In this study, we did not observe a difference in the extent of resolution of intraventricular hematoma between the craniectomy group and neuroendoscopy group, indicating that intraventricular hematoma evacuation can be achieved with neuroendoscopic surgery similarly to craniectomy. Nonaka et al.[17)] described a case in which spontaneous cerebellar hemorrhage evacuation with neuroendoscopy was combined with supratentorial intraventricular hematoma evacuation at same time. Although these authors did not discuss the duration of surgery, addition of an endoscopic approach as necessary to the cerebellar hematoma evacuation procedure may be a more aggressive treatment method for patients presenting with a marked intraventricular hematoma in the supratentorial region. This simultaneous approach to remove both infra and supratentorial hematomas is controversial in the field of neurosurgery.

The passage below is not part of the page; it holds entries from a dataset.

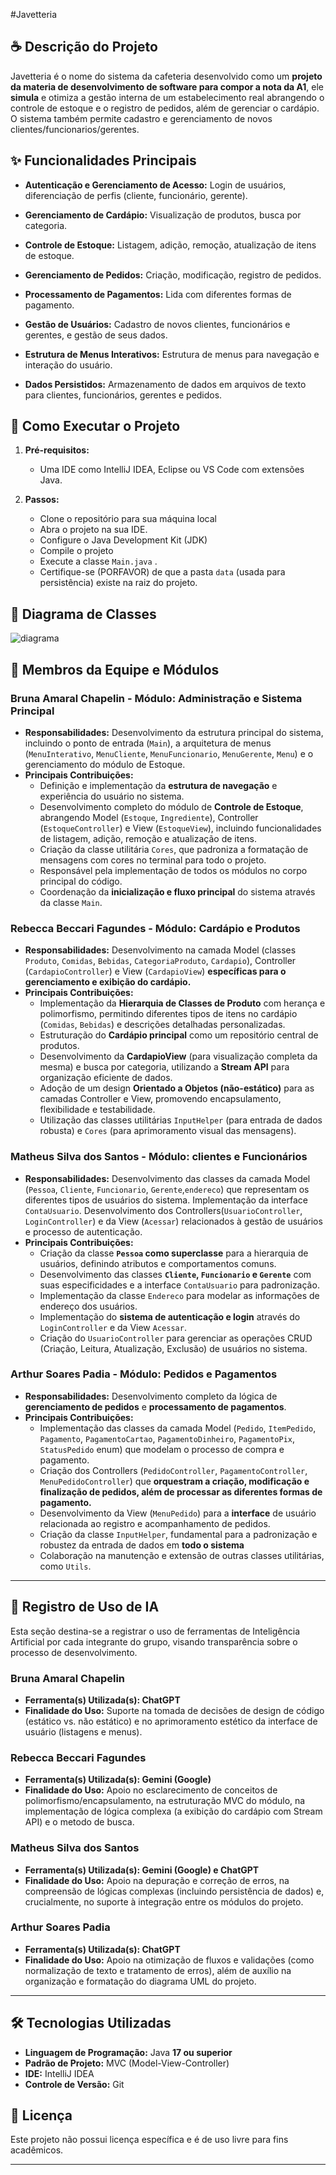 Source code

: 
#Javetteria

## ☕ Descrição do Projeto
Javetteria é o nome do sistema da cafeteria desenvolvido como um **projeto da materia de desenvolvimento de software para compor a nota da A1**, ele **simula** e otimiza a gestão interna de um estabelecimento real abrangendo o controle de estoque e o registro de pedidos, além de gerenciar o cardápio. O sistema também permite cadastro e gerenciamento de novos clientes/funcionarios/gerentes.
## ✨ Funcionalidades Principais
* **Autenticação e Gerenciamento de Acesso:** Login de usuários, diferenciação de perfis (cliente, funcionário, gerente).

* **Gerenciamento de Cardápio:** Visualização de produtos, busca por categoria.

* **Controle de Estoque:** Listagem, adição, remoção, atualização de itens de estoque.

* **Gerenciamento de Pedidos:** Criação, modificação, registro de pedidos.

* **Processamento de Pagamentos:** Lida com diferentes formas de pagamento.

* **Gestão de Usuários:** Cadastro de novos clientes, funcionários e gerentes, e gestão de seus dados.

* **Estrutura de Menus Interativos:** Estrutura de menus para navegação e interação do usuário.

* **Dados Persistidos:** Armazenamento de dados em arquivos de texto para clientes, funcionários, gerentes e pedidos.

## 🚀 Como Executar o Projeto


1.  **Pré-requisitos:**

    * Uma IDE como IntelliJ IDEA, Eclipse ou VS Code com extensões Java.
2.  **Passos:**
    * Clone o repositório para sua máquina local
    * Abra o projeto na sua IDE.
    * Configure o Java Development Kit (JDK)
    * Compile o projeto
    * Execute a classe `Main.java` .
    * Certifique-se (PORFAVOR) de que a pasta `data` (usada para persistência) existe na raiz do projeto.

## 📐 Diagrama de Classes

![diagrama](https://github.com/user-attachments/assets/ab7da602-86af-4337-b809-1bfdb5ec8b46)


## 👥 Membros da Equipe e Módulos

### Bruna Amaral Chapelin - Módulo: **Administração e Sistema Principal**
* **Responsabilidades:** Desenvolvimento da estrutura principal do sistema, incluindo o ponto de entrada (`Main`), a arquitetura de menus (`MenuInterativo`, `MenuCliente`, `MenuFuncionario`, `MenuGerente`, `Menu`) e o gerenciamento do módulo de Estoque.
* **Principais Contribuições:**
    * Definição e implementação da **estrutura de navegação** e experiência do usuário no sistema.
    * Desenvolvimento completo do módulo de **Controle de Estoque**, abrangendo Model (`Estoque`, `Ingrediente`), Controller (`EstoqueController`) e View (`EstoqueView`), incluindo funcionalidades de listagem, adição, remoção e atualização de itens.
    * Criação da classe utilitária `Cores`, que padroniza a formatação de mensagens com cores no terminal para todo o projeto.
    * Responsável pela implementação de todos os módulos no corpo principal do código.
    * Coordenação da **inicialização e fluxo principal** do sistema através da classe `Main`.

### Rebecca Beccari Fagundes - Módulo: **Cardápio e Produtos**
* **Responsabilidades:** Desenvolvimento na camada Model (classes `Produto`, `Comidas`, `Bebidas`, `CategoriaProduto`, `Cardapio`), Controller (`CardapioController`) e View (`CardapioView`) **específicas para o gerenciamento e exibição do cardápio.**
* **Principais Contribuições:**
    * Implementação da **Hierarquia de Classes de Produto** com herança e polimorfismo, permitindo diferentes tipos de itens no cardápio (`Comidas`, `Bebidas`) e descrições detalhadas personalizadas.
    * Estruturação do **Cardápio principal** como um repositório central de produtos.
    * Desenvolvimento da **CardapioView** (para visualização completa da mesma) e busca por categoria, utilizando a **Stream API** para organização eficiente de dados.
    * Adoção de um design **Orientado a Objetos (não-estático)** para as camadas Controller e View, promovendo encapsulamento, flexibilidade e testabilidade.
    * Utilização das classes utilitárias `InputHelper` (para entrada de dados robusta) e `Cores` (para aprimoramento visual das mensagens).


### Matheus Silva dos Santos - Módulo: **clientes e Funcionários**
* **Responsabilidades:** Desenvolvimento das classes da camada Model (`Pessoa`, `Cliente`, `Funcionario`, `Gerente`,`endereco`) que representam os diferentes tipos de usuários do sistema. Implementação da interface `ContaUsuario`. Desenvolvimento dos Controllers(`UsuarioController`, `LoginController`) e da View (`Acessar`) relacionados à gestão de usuários e processo de autenticação.
* **Principais Contribuições:**
    * Criação da classe **`Pessoa` como superclasse** para a hierarquia de usuários, definindo atributos e comportamentos comuns.
    * Desenvolvimento das classes **`Cliente`, `Funcionario` e `Gerente`** com suas especificidades e a interface `ContaUsuario` para padronização.
    * Implementação da classe `Endereco` para modelar as informações de endereço dos usuários.
    * Implementação do **sistema de autenticação e login** através do `LoginController` e da View `Acessar`.
    * Criação do `UsuarioController` para gerenciar as operações CRUD (Criação, Leitura, Atualização, Exclusão) de usuários no sistema.

### Arthur Soares Padia - Módulo: **Pedidos e Pagamentos**
* **Responsabilidades:** Desenvolvimento completo da lógica de **gerenciamento de pedidos** e **processamento de pagamentos**.
* **Principais Contribuições:**
    * Implementação das classes da camada Model (`Pedido`, `ItemPedido`, `Pagamento`, `PagamentoCartao`, `PagamentoDinheiro`, `PagamentoPix`, `StatusPedido` enum) que modelam o processo de compra e pagamento.
    * Criação dos Controllers (`PedidoController`, `PagamentoController`, `MenuPedidoController`) que **orquestram a criação, modificação e finalização de pedidos, além de processar as diferentes formas de pagamento.**
    * Desenvolvimento da View (`MenuPedido`) para a **interface** de usuário relacionada ao registro e acompanhamento de pedidos.
    * Criação da classe `InputHelper`, fundamental para a padronização e robustez da entrada de dados em **todo o sistema**
    * Colaboração na manutenção e extensão de outras classes utilitárias, como `Utils`.

---
## 🤖 Registro de Uso de IA

Esta seção destina-se a registrar o uso de ferramentas de Inteligência Artificial por cada integrante do grupo, visando transparência sobre o processo de desenvolvimento.

### Bruna Amaral Chapelin
* **Ferramenta(s) Utilizada(s): ChatGPT** 
* **Finalidade do Uso:** Suporte na tomada de decisões de design de código (estático vs. não estático) e no aprimoramento estético da interface de usuário (listagens e menus).

### Rebecca Beccari Fagundes
* **Ferramenta(s) Utilizada(s): Gemini (Google)**
* **Finalidade do Uso:** Apoio no esclarecimento de conceitos de polimorfismo/encapsulamento, na estruturação MVC do módulo, na implementação de lógica complexa (a exibição do cardápio com Stream API) e o metodo de busca.

### Matheus Silva dos Santos
* **Ferramenta(s) Utilizada(s): Gemini (Google) e ChatGPT** 
* **Finalidade do Uso:** Apoio na depuração e correção de erros, na compreensão de lógicas complexas (incluindo persistência de dados) e, crucialmente, no suporte à integração entre os módulos do projeto.

### Arthur Soares Padia
* **Ferramenta(s) Utilizada(s): ChatGPT** 
* **Finalidade do Uso:** Apoio na otimização de fluxos e validações (como normalização de texto e tratamento de erros), além de auxílio na organização e formatação do diagrama UML do projeto.
---

## 🛠️ Tecnologias Utilizadas

* **Linguagem de Programação:** Java **17 ou superior**
* **Padrão de Projeto:** MVC (Model-View-Controller)
* **IDE:** IntelliJ IDEA
* **Controle de Versão:** Git 

## 📜 Licença

Este projeto não possui licença específica e é de uso livre para fins acadêmicos.

---
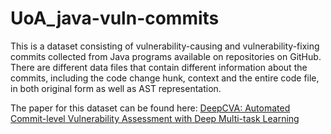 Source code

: # UoA_java-vuln-commits

This is a dataset consisting of vulnerability-causing and vulnerability-fixing commits collected from Java programs available on repositories on GitHub. There are different data files that contain different information about the commits, including the code change hunk, context and the entire code file, in both original form as well as AST representation.

The paper for this dataset can be found here: [DeepCVA: Automated Commit-level Vulnerability Assessment with Deep Multi-task Learning](https://arxiv.org/abs/2108.08041) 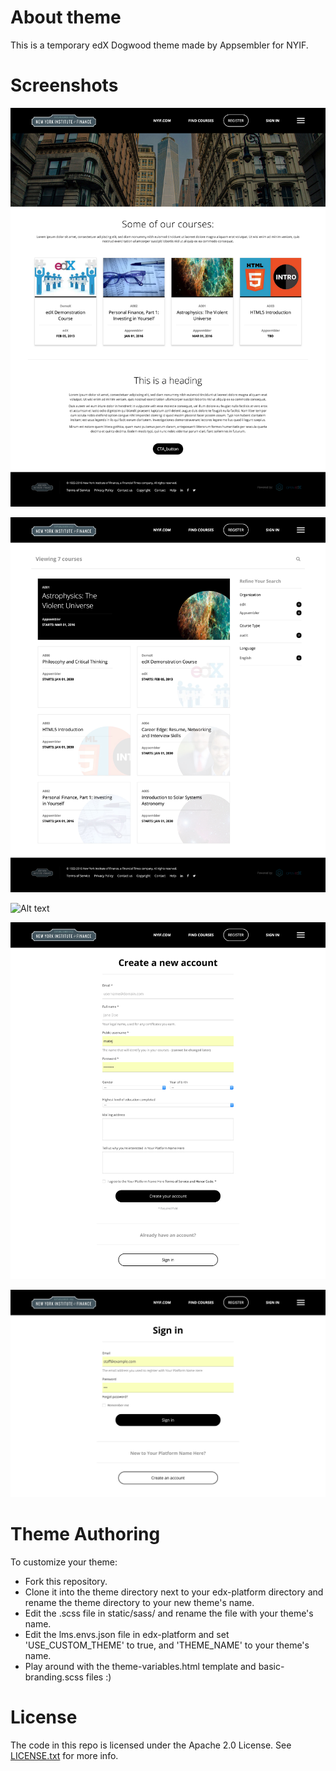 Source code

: About theme
===========

This is a temporary edX Dogwood theme made by Appsembler for NYIF.



Screenshots
========

![Alt text](/nyif-dogwood--index.jpg?raw=true "Index page screenshot")


![Alt text](/nyif-dogwood--course-catalog.jpg?raw=true "Course catalogue page screenshot")


![Alt text](/nyif-dogwood--course-about.jpg.jpg?raw=true "Course about page screenshot")


![Alt text](/nyif-dogwood--register.jpg?raw=true "Register")


![Alt text](/nyif-dogwood--sign-in.jpg?raw=true "Sign in")



Theme Authoring
===============
To customize your theme:
- Fork this repository.
- Clone it into the theme directory next to your edx-platform directory and rename the theme directory to your new theme's name.
- Edit the .scss file in static/sass/ and rename the file with your theme's name.
- Edit the lms.envs.json file in edx-platform and set 'USE_CUSTOM_THEME' to true, and 'THEME_NAME' to your theme's name.
- Play around with the theme-variables.html template and basic-branding.scss files :)


License
=======

The code in this repo is licensed under the Apache 2.0 License.
See [LICENSE.txt](LICENSE.txt) for more info.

Next, we will discuss anesthesia, positioning, and the site of the burr hole. In our hospital, inhalation anesthesia was performed in four cases of craniotomy in 2008 and 2009. Thereafter, all cases including endoscopic surgery were performed under total intravenous anesthesia. No difference was found according to the method of anesthesia. Although Yamamoto et al. performed the surgery in a lateral position, neuroendoscopic surgery can also be performed in the supine lateral position (Fig. 1). The lateral or supine lateral position, which can be chosen by the surgeon, involves fewer burdens to the patient than the prone position. There are several reasons for this as follows: first, an extensive craniotomy is not necessary; second, the labor to change the body position is eliminated, and the duration of anesthesia is shortened; and third, older patients benefit from this when considering their respiratory and circulatory dynamics. Thus, these positions are significantly more advantageous compared with craniectomy in the prone position. However, a supine lateral position can lead to disorientation by beginner surgeons, indicating the need to be cautious with the selection of the burr hole site, direction of ventricular catheter insertion, and approach for hematoma removal. For the selection of the burr hole in neuroendoscopic surgery, we avoid the midline where the occipital bone is thick and protrudes toward the dura mater in a convex manner and where a remnant in the occipital sinus is problematic. In addition, to avoid a burr hole exactly above the transverse and sigmoid sinus, the use of a navigation system is desirable from a safety perspective. Moreover, the structure of the posterior cranial fossa (such as the angle of the cerebellar tentorium) varies widely, and a navigation system is therefore useful for confirming the direction of hematoma extension and the depth to complete the hematoma extraction. This system is also beneficial for avoiding serious complications such as brainstem injury and should be used whenever possible.

Conclusion

We found no differences in outcomes between the craniectomy group and neuroendoscopy group. Spontaneous cerebellar hemorrhage treatment using neuroendoscopy, which is performed by a highly trained qualified neuroendoscopic surgeon, resulted in a shorter duration of surgery and a smaller volume of intraoperative bleeding, and was therefore determined to be superior as a minimally invasive and safe technique. Our findings suggested that neuroendoscopy may become a mainstream technique in lieu of the traditional craniectomy in surgeries to treat spontaneous cerebellar hemorrhage. However, very few reports have been published about neuroendoscopic surgery for spontaneous cerebellar hemorrhage, indicating the need to promote a multicenter study with a larger sample size to validate the safety and effectiveness of this procedure.